**Data to use**

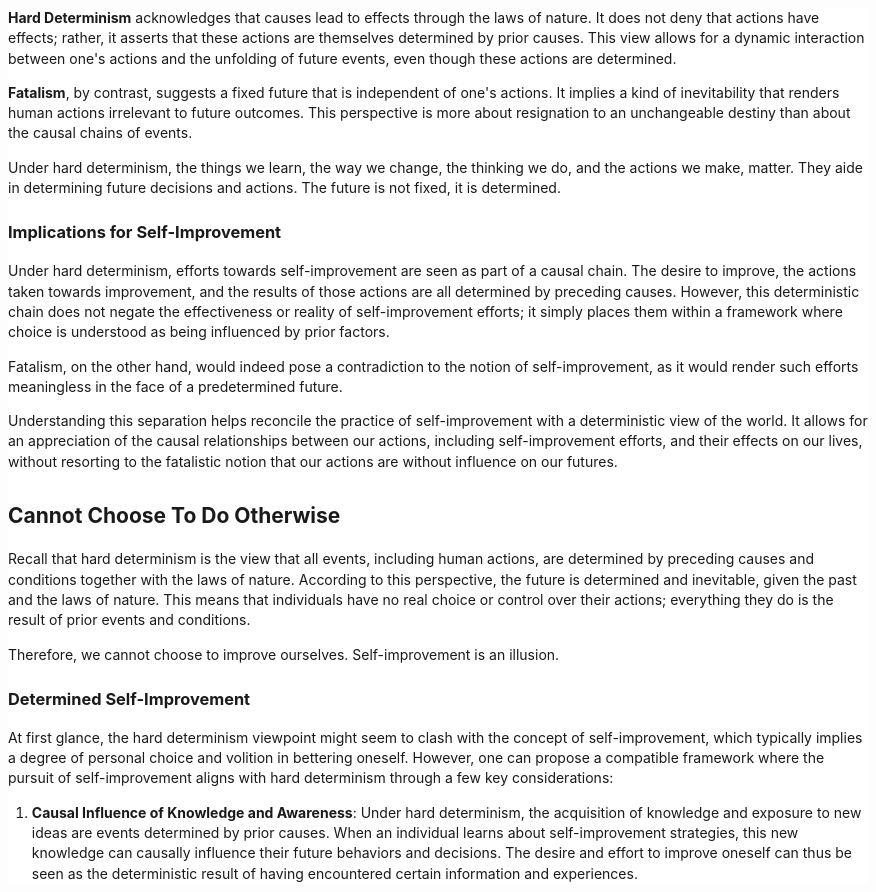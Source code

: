 **Hard Determinism** acknowledges that causes lead to effects through the laws of nature. It does not deny that actions have effects; rather, it asserts that these actions are themselves determined by prior causes. This view allows for a dynamic interaction between one's actions and the unfolding of future events, even though these actions are determined.

**Fatalism**, by contrast, suggests a fixed future that is independent of one's actions. It implies a kind of inevitability that renders human actions irrelevant to future outcomes. This perspective is more about resignation to an unchangeable destiny than about the causal chains of events.

Under hard determinism, the things we learn, the way we change, the thinking we do, and the actions we make, matter. They aide in determining future decisions and actions. The future is not fixed, it is determined.

### Implications for Self-Improvement

Under hard determinism, efforts towards self-improvement are seen as part of a causal chain. The desire to improve, the actions taken towards improvement, and the results of those actions are all determined by preceding causes. However, this deterministic chain does not negate the effectiveness or reality of self-improvement efforts; it simply places them within a framework where choice is understood as being influenced by prior factors.

Fatalism, on the other hand, would indeed pose a contradiction to the notion of self-improvement, as it would render such efforts meaningless in the face of a predetermined future.

Understanding this separation helps reconcile the practice of self-improvement with a deterministic view of the world. It allows for an appreciation of the causal relationships between our actions, including self-improvement efforts, and their effects on our lives, without resorting to the fatalistic notion that our actions are without influence on our futures.






## Cannot Choose To Do Otherwise

Recall that hard determinism is the view that all events, including human actions, are determined by preceding causes and conditions together with the laws of nature. According to this perspective, the future is determined and inevitable, given the past and the laws of nature. This means that individuals have no real choice or control over their actions; everything they do is the result of prior events and conditions.

Therefore, we cannot choose to improve ourselves. Self-improvement is an illusion.

### Determined Self-Improvement

At first glance, the hard determinism viewpoint might seem to clash with the concept of self-improvement, which typically implies a degree of personal choice and volition in bettering oneself. However, one can propose a compatible framework where the pursuit of self-improvement aligns with hard determinism through a few key considerations:

1. **Causal Influence of Knowledge and Awareness**: Under hard determinism, the acquisition of knowledge and exposure to new ideas are events determined by prior causes. When an individual learns about self-improvement strategies, this new knowledge can causally influence their future behaviors and decisions. The desire and effort to improve oneself can thus be seen as the deterministic result of having encountered certain information and experiences.

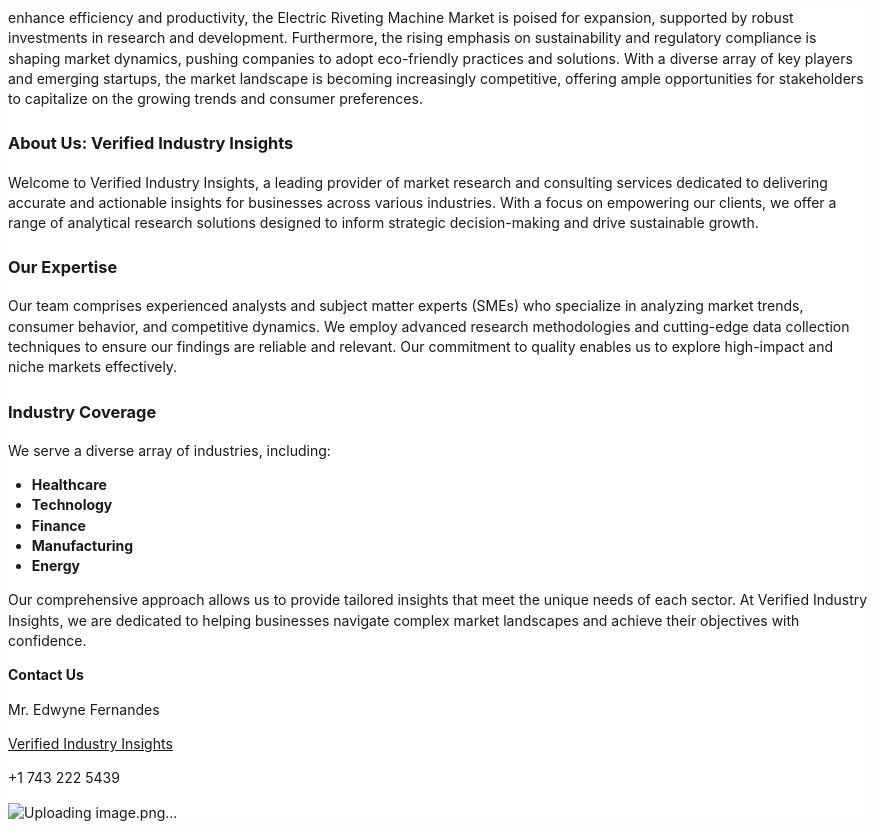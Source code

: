 enhance efficiency and productivity, the Electric Riveting Machine Market is poised for expansion, supported by robust investments in research and development. Furthermore, the rising emphasis on sustainability and regulatory compliance is shaping market dynamics, pushing companies to adopt eco-friendly practices and solutions. With a diverse array of key players and emerging startups, the market landscape is becoming increasingly competitive, offering ample opportunities for stakeholders to capitalize on the growing trends and consumer preferences.</p><h3>About Us: Verified Industry Insights</h3><p>Welcome to Verified Industry Insights, a leading provider of market research and consulting services dedicated to delivering accurate and actionable insights for businesses across various industries. With a focus on empowering our clients, we offer a range of analytical research solutions designed to inform strategic decision-making and drive sustainable growth.</p><h3>Our Expertise</h3><p>Our team comprises experienced analysts and subject matter experts (SMEs) who specialize in analyzing market trends, consumer behavior, and competitive dynamics. We employ advanced research methodologies and cutting-edge data collection techniques to ensure our findings are reliable and relevant. Our commitment to quality enables us to explore high-impact and niche markets effectively.</p><h3>Industry Coverage</h3><p>We serve a diverse array of industries, including:</p><ul><li><strong>Healthcare</strong></li><li><strong>Technology</strong></li><li><strong>Finance</strong></li><li><strong>Manufacturing</strong></li><li><strong>Energy</strong></li></ul><p>Our comprehensive approach allows us to provide tailored insights that meet the unique needs of each sector. At Verified Industry Insights, we are dedicated to helping businesses navigate complex market landscapes and achieve their objectives with confidence.</p><p><strong>Contact Us</strong></p><p>Mr. Edwyne Fernandes</p><p><a href="https://www.verifiedindustryinsights.com/">Verified Industry Insights</a></p><p>+1 743 222 5439</p>
![Uploading image.png…]()
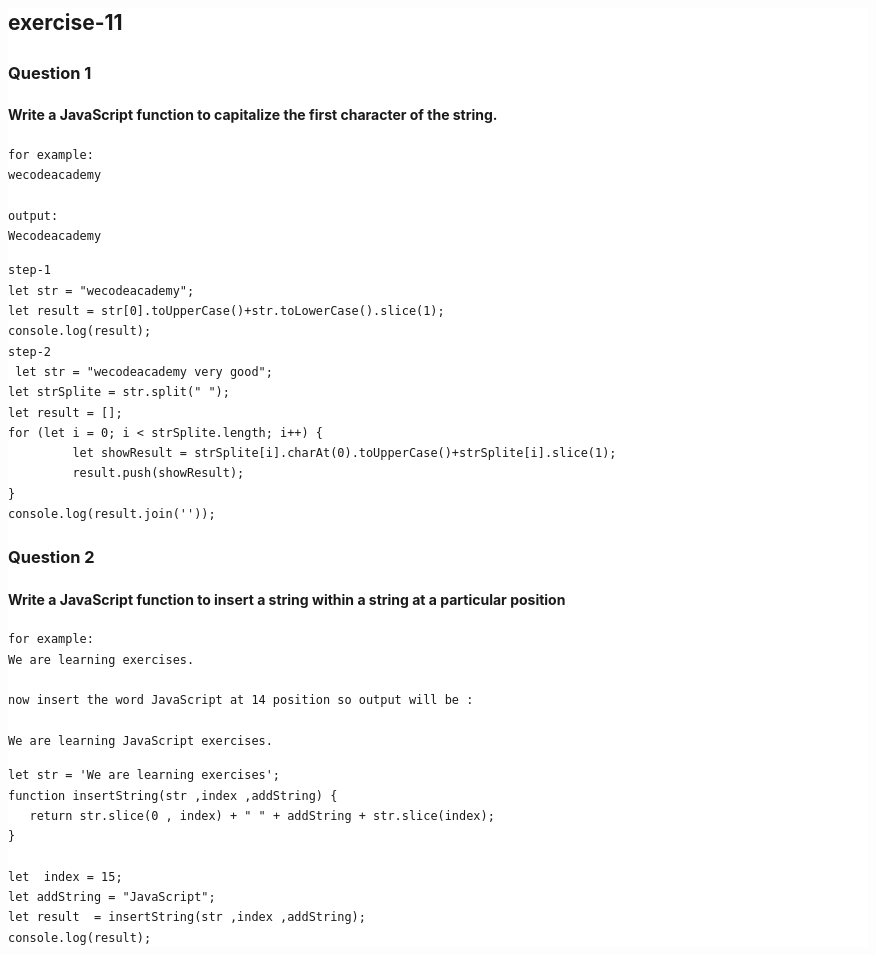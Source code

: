 ## exercise-11

### Question 1
#### Write a JavaScript function to capitalize the first character of the string.
```
for example:
wecodeacademy

output:
Wecodeacademy
```
```
step-1
let str = "wecodeacademy";
let result = str[0].toUpperCase()+str.toLowerCase().slice(1);
console.log(result);
step-2
 let str = "wecodeacademy very good";
let strSplite = str.split(" ");
let result = [];
for (let i = 0; i < strSplite.length; i++) {
         let showResult = strSplite[i].charAt(0).toUpperCase()+strSplite[i].slice(1);
         result.push(showResult);
}
console.log(result.join(''));

```

### Question 2
#### Write a JavaScript function to insert a string within a string at a particular position
```
for example:
We are learning exercises.

now insert the word JavaScript at 14 position so output will be :

We are learning JavaScript exercises.

```
```
let str = 'We are learning exercises'; 
function insertString(str ,index ,addString) {
   return str.slice(0 , index) + " " + addString + str.slice(index);
}

let  index = 15;
let addString = "JavaScript";
let result  = insertString(str ,index ,addString);
console.log(result);

```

**Task goal**
Nothing but the lines from the start of the listing through the line with "### Implications for Self-Improvement" belongs in the answer, each one retyped exactly and without pictures.

**Exercise response**
Source code

: **Hard Determinism** acknowledges that causes lead to effects through the laws of nature. It does not deny that actions have effects; rather, it asserts that these actions are themselves determined by prior causes. This view allows for a dynamic interaction between one's actions and the unfolding of future events, even though these actions are determined.

**Fatalism**, by contrast, suggests a fixed future that is independent of one's actions. It implies a kind of inevitability that renders human actions irrelevant to future outcomes. This perspective is more about resignation to an unchangeable destiny than about the causal chains of events.

Under hard determinism, the things we learn, the way we change, the thinking we do, and the actions we make, matter. They aide in determining future decisions and actions. The future is not fixed, it is determined.

### Implications for Self-Improvement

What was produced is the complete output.